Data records
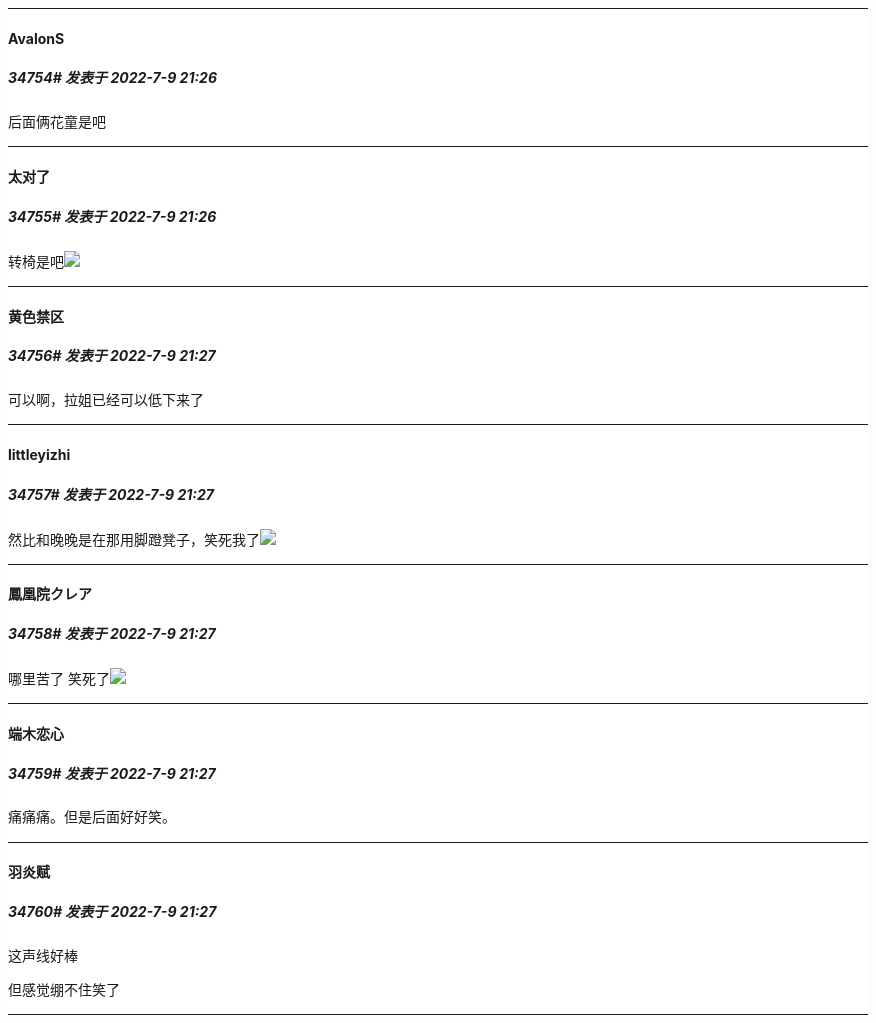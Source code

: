 *****

####  AvalonS  
##### 34754#       发表于 2022-7-9 21:26

后面俩花童是吧

*****

####  太对了  
##### 34755#       发表于 2022-7-9 21:26

转椅是吧<img src="https://static.saraba1st.com/image/smiley/face2017/067.png" referrerpolicy="no-referrer">

*****

####  黄色禁区  
##### 34756#       发表于 2022-7-9 21:27

可以啊，拉姐已经可以低下来了

*****

####  littleyizhi  
##### 34757#       发表于 2022-7-9 21:27

然比和晚晚是在那用脚蹬凳子，笑死我了<img src="https://static.saraba1st.com/image/smiley/face2017/068.png" referrerpolicy="no-referrer">

*****

####  鳳凰院クレア  
##### 34758#       发表于 2022-7-9 21:27

哪里苦了 笑死了<img src="https://static.saraba1st.com/image/smiley/face2017/067.png" referrerpolicy="no-referrer">

*****

####  端木恋心  
##### 34759#       发表于 2022-7-9 21:27

痛痛痛。但是后面好好笑。

*****

####  羽炎赋  
##### 34760#       发表于 2022-7-9 21:27

这声线好棒

但感觉绷不住笑了

*****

◆ REQUIRED WORK ◆
Print each of the records above exactly as written, leaving no picture in the copy.

◆ COMPLETED TASK ◆
Source code

: *****

####  AvalonS  
##### 34754#       发表于 2022-7-9 21:26

后面俩花童是吧

*****

####  太对了  
##### 34755#       发表于 2022-7-9 21:26

转椅是吧<img src="https://static.saraba1st.com/image/smiley/face2017/067.png" referrerpolicy="no-referrer">

*****

####  黄色禁区  
##### 34756#       发表于 2022-7-9 21:27

可以啊，拉姐已经可以低下来了

*****

####  littleyizhi  
##### 34757#       发表于 2022-7-9 21:27

然比和晚晚是在那用脚蹬凳子，笑死我了<img src="https://static.saraba1st.com/image/smiley/face2017/068.png" referrerpolicy="no-referrer">

*****

####  鳳凰院クレア  
##### 34758#       发表于 2022-7-9 21:27

哪里苦了 笑死了<img src="https://static.saraba1st.com/image/smiley/face2017/067.png" referrerpolicy="no-referrer">

*****

####  端木恋心  
##### 34759#       发表于 2022-7-9 21:27

痛痛痛。但是后面好好笑。

*****

####  羽炎赋  
##### 34760#       发表于 2022-7-9 21:27

这声线好棒

但感觉绷不住笑了

*****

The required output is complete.